Electrons passing through a vitreous ice layer may experience either elastic or inelastic scattering. Without an objective aperture, few scattered electrons have scattering angles large enough to prevent them from contributing to the final image. An objective aperture can be used to block out electrons with the largest scattering angles, thus increasing image contrast. An energy filter can block almost all inelastically scattered electrons (which only contribute noise to an image) and consequently increase the signal-to-noise ratio in the image. The amount of scattered electrons is also proportional to the ice thickness and can be described as follows:

(1)$$t = \Lambda \ast \ln \left( \displaystyle{I_o \over I_{zlp}}\right)$$

with t being the ice thickness, Λ the inelastic mean free path, I 0 the unfiltered intensity of the beam, and I zlp the filtered intensity. In principle, Λ is dependent only on voltage and the composition of the sample, but in more practical settings some elastically scattered electrons are also filtered in the optical path through the electron microscope, specifically when an objective aperture is used. In such cases Λ cannot be described purely as inelastic mean free path and is also dependent on the optical path and particularly on the size of the objective aperture.

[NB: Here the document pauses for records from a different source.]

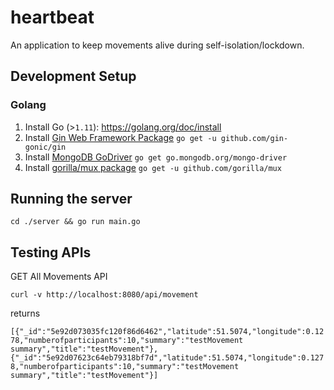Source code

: # heartbeat
An application to keep movements alive during self-isolation/lockdown.
## Development Setup
### Golang
1. Install Go (>`1.11`): https://golang.org/doc/install
2. Install [Gin Web Framework Package](https://github.com/gin-gonic/gin)
```go get -u github.com/gin-gonic/gin```
3. Install [MongoDB GoDriver](https://github.com/mongodb/mongo-go-driver)
```go get go.mongodb.org/mongo-driver```
3. Install [gorilla/mux package](https://github.com/gorilla/mux)
```go get -u github.com/gorilla/mux```

## Running the server
```cd ./server && go run main.go```

## Testing APIs
GET All Movements API

```curl -v http://localhost:8080/api/movement```

returns

````[{"_id":"5e92d073035fc120f86d6462","latitude":51.5074,"longitude":0.1278,"numberofparticipants":10,"summary":"testMovement summary","title":"testMovement"},{"_id":"5e92d07623c64eb79318bf7d","latitude":51.5074,"longitude":0.1278,"numberofparticipants":10,"summary":"testMovement summary","title":"testMovement"}]````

Determining both the unfiltered and filtered intensity on each data position is a generally accepted way of measuring the ice thickness [Reference WJ4], but it increases the time per image during data collection. However, it is possible to simplify the process on the Krios because the optics on the Krios are such that very few scattered electrons are eliminated without an objective aperture and the energy slit on the energy filter. This means that the unfiltered intensity is very close to the intensity of the electron beam without a sample, and in this case we can neglect the difference and change (1) to:

(2)$$t = \Lambda \ast \ln \left( \displaystyle{I_{tot} \over I_{zlp}}\right) = \Lambda \ast \ln \left( \displaystyle{D_{tot} \over D_{image}}\right)$$

With I tot the intensity of a beam without sample, D tot the total electron dose on the sample and D image the dose measured on the image. This assumption is only correct for weakly scattering samples like thin ice and carbon films. It does not hold for very thick films (>>200 nm) or other strongly scattering material films (for example, gold foil). To determine average ice thickness for each image from the average dose (and the known total dose during the session), one must determine Λ on the system at conditions close to standard single-particle imaging conditions. Λ was measured to be 250 nm according to the method described by [Reference Angert5] and [Reference Feja and Aebi6]. With the measured value Λ, Equation (2) can be used to determine the average ice thickness of each image in an imaging session using the dose per pixel (or per Å2) measured from the image. The value of D tot is measured carefully before each data collection and specifically set to a particular value (standard is 40 or 50 e/ Å2). In our experience, beam stability on the Titan Krios is excellent, and D tot does not change significantly (<1%) during a 2–3 day run.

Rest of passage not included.